What to produce: What you should give back is a precise copy of the lines below from the one containing "Creates a simple form." through the one containing "- **Merit-Based Consensus", with no pictures.

*** Entries shown ***

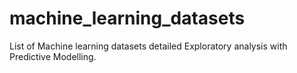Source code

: # machine_learning_datasets
List of Machine learning datasets detailed Exploratory analysis with Predictive Modelling.
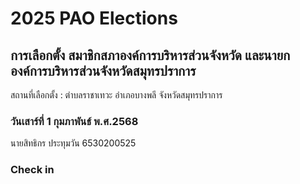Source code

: # 2025 PAO Elections

## การเลือกตั้ง สมาชิกสภาองค์การบริหารส่วนจังหวัด และนายกองค์การบริหารส่วนจังหวัดสมุทรปราการ
สถานที่เลือกตั้ง : ตำบลราชาเทวะ อำเภอบางพลี จังหวัดสมุทรปราการ
### วันเสาร์ที่ 1 กุมภาพันธ์ พ.ศ.2568

นายสิทธิกร ประทุมวัน 6530200525

### Check in
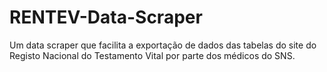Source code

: # RENTEV-Data-Scraper
Um data scraper que facilita a exportação de dados das tabelas do site do Registo Nacional do Testamento Vital por parte dos médicos do SNS.
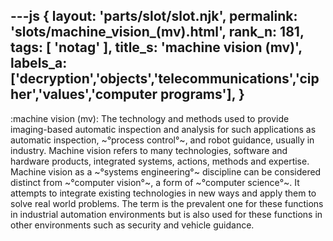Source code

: ---js
{
  layout: 'parts/slot/slot.njk',
  permalink: 'slots/machine_vision_(mv).html',
  rank_n: 181,
  tags: [ 'notag' ],
  title_s: 'machine vision (mv)',
  labels_a: ['decryption','objects','telecommunications','cipher','values','computer programs'],
}
---
:machine vision (mv):
The technology and methods used to provide imaging-based automatic inspection and analysis for such applications as automatic inspection, ~°process control°~, and robot guidance, usually in industry. Machine vision refers to many technologies, software and hardware products, integrated systems, actions, methods and expertise. Machine vision as a ~°systems engineering°~ discipline can be considered distinct from ~°computer vision°~, a form of ~°computer science°~. It attempts to integrate existing technologies in new ways and apply them to solve real world problems. The term is the prevalent one for these functions in industrial automation environments but is also used for these functions in other environments such as security and vehicle guidance.
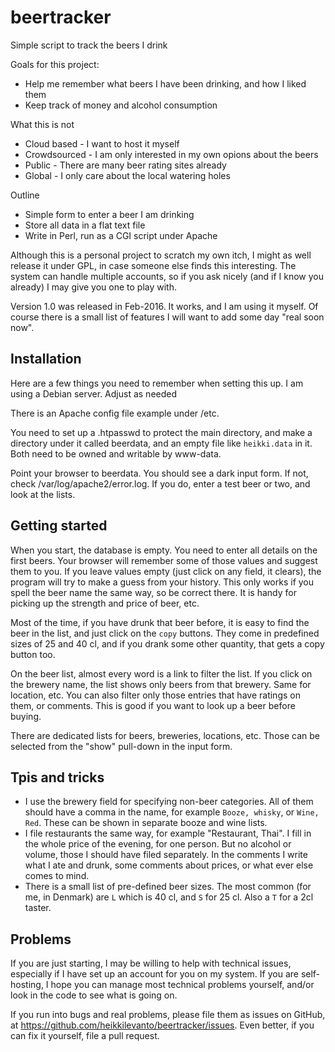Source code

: # beertracker
Simple script to track the beers I drink

Goals for this project:
 - Help me remember what beers I have been drinking, and how I liked them
 - Keep track of money and alcohol consumption

What this is not
 - Cloud based - I want to host it myself
 - Crowdsourced - I am only interested in my own opions about the beers
 - Public - There are many beer rating sites already
 - Global - I only care about the local watering holes

Outline
 - Simple form to enter a beer I am drinking
 - Store all data in a flat text file
 - Write in Perl, run as a CGI script under Apache

Although this is a personal project to scratch my own itch, I might as well
release it under GPL, in case someone else finds this interesting. The system
can handle multiple accounts, so if you ask nicely (and if I know you already)
I may give you one to play with.


Version 1.0 was released in Feb-2016. It works, and I am using it myself. Of
course there is a small list of features I will want to add some day "real
soon now".

## Installation

Here are a few things you need to remember when setting this up. I am using a 
Debian server. Adjust as needed

There is an Apache config file example under /etc.

You need to set up a .htpasswd to protect  the main directory, and make a 
directory under it called beerdata, and an empty file like `heikki.data` in
it. Both need to be owned and writable by www-data. 

Point your browser to beerdata. You should see a dark input form. If not, check
/var/log/apache2/error.log. If you do, enter a test beer or two, and look at 
the lists.

## Getting started
When you start, the database is empty. You need to enter all details on the first 
beers. Your browser will remember some of those values and suggest them to you.
If you leave values empty (just click on any field, it clears), the program will
try to make a guess from your history. This only works if you spell the beer
name the same way, so be correct there. It is handy for picking up the strength
and price of beer, etc. 

Most of the time, if you have drunk that beer before, it is easy to find the beer
in the list, and just click on the `copy` buttons. They come in predefined sizes of
25 and 40 cl, and if you drank some other quantity, that gets a copy button too.

On the beer list, almost every word is a link to filter the list. If you click on
the brewery name, the list shows only beers from that brewery. Same for location, 
etc. You can also filter only those entries that have ratings on them, or comments.
This is good if you want to look up a beer before buying.

There are dedicated lists for beers, breweries, locations, etc. Those can be
selected from the "show" pull-down in the input form. 

## Tpis and tricks

* I use the brewery field for specifying non-beer categories. All of them should
have a comma in the name, for example `Booze, whisky`, or `Wine, Red`. These can
be shown in separate booze and wine lists.
* I file restaurants the same way, for example "Restaurant, Thai". I fill in the 
whole price of the evening, for one person. But no alcohol or volume, those I
should have filed separately. In the comments I write what I ate and drunk, some
comments about prices, or what ever else comes to mind.
* There is a small list of pre-defined beer sizes. The most common (for me, in 
Denmark) are `L` which is 40 cl, and `S` for 25 cl. Also a `T` for a 2cl taster.


## Problems
If you are just starting, I may be willing to help with technical issues, especially
if I have set up an account for you on my system. If you are self-hosting, I hope you
can manage most technical problems yourself, and/or look in the code to see what 
is going on.

If you run into bugs and real problems, please file them as issues on GitHub, at
https://github.com/heikkilevanto/beertracker/issues. Even better, if you can fix it
yourself, file a pull request.

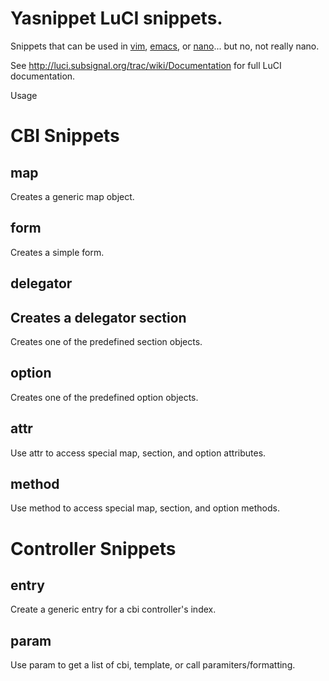Yasnippet LuCI snippets.
=========================

Snippets that can be used in [vim](http://www.vim.org/scripts/script.php?script_id=1957), [emacs](http://www.emacswiki.org/emacs/Yasnippet), or [nano](http://www.explainxkcd.com/wiki/index.php/378:_Real_Programmers)... but no, not really nano.

See http://luci.subsignal.org/trac/wiki/Documentation for full LuCI documentation.

Usage

CBI Snippets
=============

map
-----
Creates a generic map object.

form
-----
Creates a simple form.

delegator
---------
Creates a delegator 
section
-------
Creates one of the predefined section objects. 

option
------
Creates one of the predefined option objects. 

attr 
------
Use attr to access special map, section, and option attributes.

method 
--------
Use method to access special map, section, and option methods.

Controller Snippets
====================

entry 
--------
Create a generic entry for a cbi controller's index.

param 
--------
Use param to get a list of cbi, template, or call paramiters/formatting.
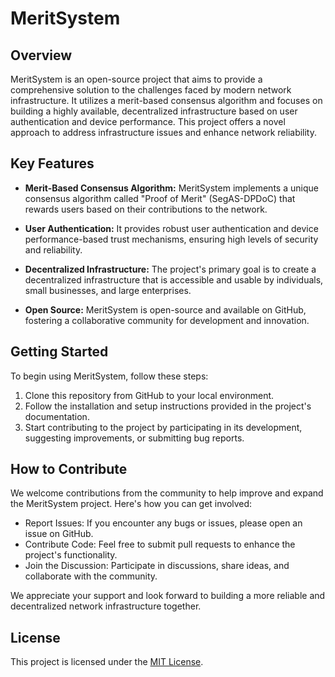 # MeritSystem

## Overview

MeritSystem is an open-source project that aims to provide a comprehensive solution to the challenges faced by modern network infrastructure. It utilizes a merit-based consensus algorithm and focuses on building a highly available, decentralized infrastructure based on user authentication and device performance. This project offers a novel approach to address infrastructure issues and enhance network reliability.

## Key Features

- **Merit-Based Consensus Algorithm:** MeritSystem implements a unique consensus algorithm called "Proof of Merit" (SegAS-DPDoC) that rewards users based on their contributions to the network.

- **User Authentication:** It provides robust user authentication and device performance-based trust mechanisms, ensuring high levels of security and reliability.

- **Decentralized Infrastructure:** The project's primary goal is to create a decentralized infrastructure that is accessible and usable by individuals, small businesses, and large enterprises.

- **Open Source:** MeritSystem is open-source and available on GitHub, fostering a collaborative community for development and innovation.

## Getting Started

To begin using MeritSystem, follow these steps:

1. Clone this repository from GitHub to your local environment.
2. Follow the installation and setup instructions provided in the project's documentation.
3. Start contributing to the project by participating in its development, suggesting improvements, or submitting bug reports.

## How to Contribute

We welcome contributions from the community to help improve and expand the MeritSystem project. Here's how you can get involved:

- Report Issues: If you encounter any bugs or issues, please open an issue on GitHub.
- Contribute Code: Feel free to submit pull requests to enhance the project's functionality.
- Join the Discussion: Participate in discussions, share ideas, and collaborate with the community.

We appreciate your support and look forward to building a more reliable and decentralized network infrastructure together.

## License

This project is licensed under the [MIT License](LICENSE).
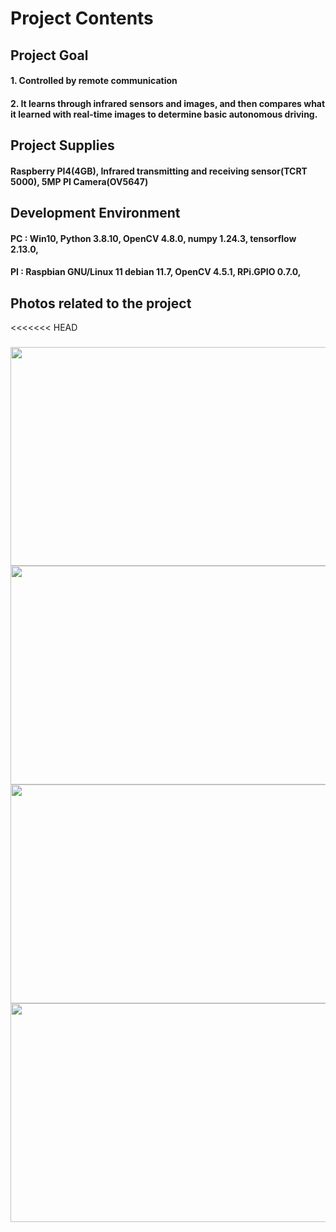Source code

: # Project Contents
## Project Goal
#### 1. Controlled by remote communication
#### 2. It learns through infrared sensors and images, and then compares what it learned with real-time images to determine basic autonomous driving.

## Project Supplies
#### Raspberry PI4(4GB), Infrared transmitting and receiving sensor(TCRT 5000), 5MP PI Camera(OV5647)

## Development Environment
#### PC : Win10, Python 3.8.10, OpenCV 4.8.0, numpy 1.24.3, tensorflow 2.13.0, 
#### PI : Raspbian GNU/Linux 11 debian 11.7, OpenCV 4.5.1, RPi.GPIO 0.7.0, 

## Photos related to the project
<<<<<<< HEAD

### 
<img src="https://github.com/aworkerJI/202308_AI_Car/assets/59903316/e4a3a587-c286-4950-971d-2e6d9e095ed9.png" width="550" height="350"/>

<img src="https://github.com/aworkerJI/202308_AI_Car/assets/59903316/1afcc0f0-67a4-41aa-b6a4-f2c530325239.png" width="550" height="350"/>

<img src="https://github.com/aworkerJI/202308_AI_Car/assets/59903316/cb220d5b-ae1b-4b8c-8a42-b3f1c775606f.png" width="550" height="350"/>

<img src="https://github.com/aworkerJI/202308_AI_Car/assets/59903316/723031a6-ab94-4f90-b633-7df6d16e7a84.png" width="550" height="350"/>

*** End of Entries shown ***

Written answer:
Creates a simple form.

delegator
---------
Creates a delegator 
section
-------
Creates one of the predefined section objects. 

option
------
Creates one of the predefined option objects. 

attr 
------
Use attr to access special map, section, and option attributes.

method 
--------
Use method to access special map, section, and option methods.

Controller Snippets
====================

entry 
--------
Create a generic entry for a cbi controller's index.

param 
--------
Use param to get a list of cbi, template, or call paramiters/formatting.
 # MeritSystem

## Overview

MeritSystem is an open-source project that aims to provide a comprehensive solution to the challenges faced by modern network infrastructure. It utilizes a merit-based consensus algorithm and focuses on building a highly available, decentralized infrastructure based on user authentication and device performance. This project offers a novel approach to address infrastructure issues and enhance network reliability.

## Key Features

- **Merit-Based Consensus Algorithm:** MeritSystem implements a unique consensus algorithm called "Proof of Merit" (SegAS-DPDoC) that rewards users based on their contributions to the network.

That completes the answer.